(Dataset entries)
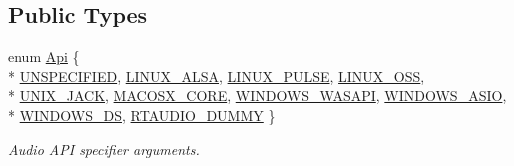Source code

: \subsection*{Public Types}
\begin{DoxyCompactItemize}
\item 
enum \hyperlink{class_rt_audio_ac9b6f625da88249d08a8409a9db0d849}{Api} \{ \\*
\hyperlink{class_rt_audio_ac9b6f625da88249d08a8409a9db0d849aa49af3ac767106158bc6cad74fb214ae}{U\+N\+S\+P\+E\+C\+I\+F\+I\+ED}, 
\hyperlink{class_rt_audio_ac9b6f625da88249d08a8409a9db0d849aa7a2ba095c2806caa893b6fb8fc3a1a8}{L\+I\+N\+U\+X\+\_\+\+A\+L\+SA}, 
\hyperlink{class_rt_audio_ac9b6f625da88249d08a8409a9db0d849adc17dff310e85d303fb326c837c08d77}{L\+I\+N\+U\+X\+\_\+\+P\+U\+L\+SE}, 
\hyperlink{class_rt_audio_ac9b6f625da88249d08a8409a9db0d849a39c84615e61de75e6a4e865596d62c82}{L\+I\+N\+U\+X\+\_\+\+O\+SS}, 
\\*
\hyperlink{class_rt_audio_ac9b6f625da88249d08a8409a9db0d849a4767e17c6edfbd827f91763915df4105}{U\+N\+I\+X\+\_\+\+J\+A\+CK}, 
\hyperlink{class_rt_audio_ac9b6f625da88249d08a8409a9db0d849a9fec92b8272244a87a6a11a717bd662d}{M\+A\+C\+O\+S\+X\+\_\+\+C\+O\+RE}, 
\hyperlink{class_rt_audio_ac9b6f625da88249d08a8409a9db0d849ab8c95b5490f3666ad272dfead9b9ae38}{W\+I\+N\+D\+O\+W\+S\+\_\+\+W\+A\+S\+A\+PI}, 
\hyperlink{class_rt_audio_ac9b6f625da88249d08a8409a9db0d849a219517d1df90f94d07758481155bd469}{W\+I\+N\+D\+O\+W\+S\+\_\+\+A\+S\+IO}, 
\\*
\hyperlink{class_rt_audio_ac9b6f625da88249d08a8409a9db0d849a28478830f42c2fd61e6c7ad498901931}{W\+I\+N\+D\+O\+W\+S\+\_\+\+DS}, 
\hyperlink{class_rt_audio_ac9b6f625da88249d08a8409a9db0d849ab06b8fd88bf18c9a2b8271f6961ae2d1}{R\+T\+A\+U\+D\+I\+O\+\_\+\+D\+U\+M\+MY}
 \}\begin{DoxyCompactList}\small\item\em Audio A\+PI specifier arguments. \end{DoxyCompactList}
\end{DoxyCompactItemize}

Exercise goal:
The lines from the one containing "Audio A\+PI specifier" through the last line of the records are the answer; set them down exactly and add nothing.

Solution for this problem:
 \}\begin{DoxyCompactList}\small\item\em Audio A\+PI specifier arguments. \end{DoxyCompactList}
\end{DoxyCompactItemize}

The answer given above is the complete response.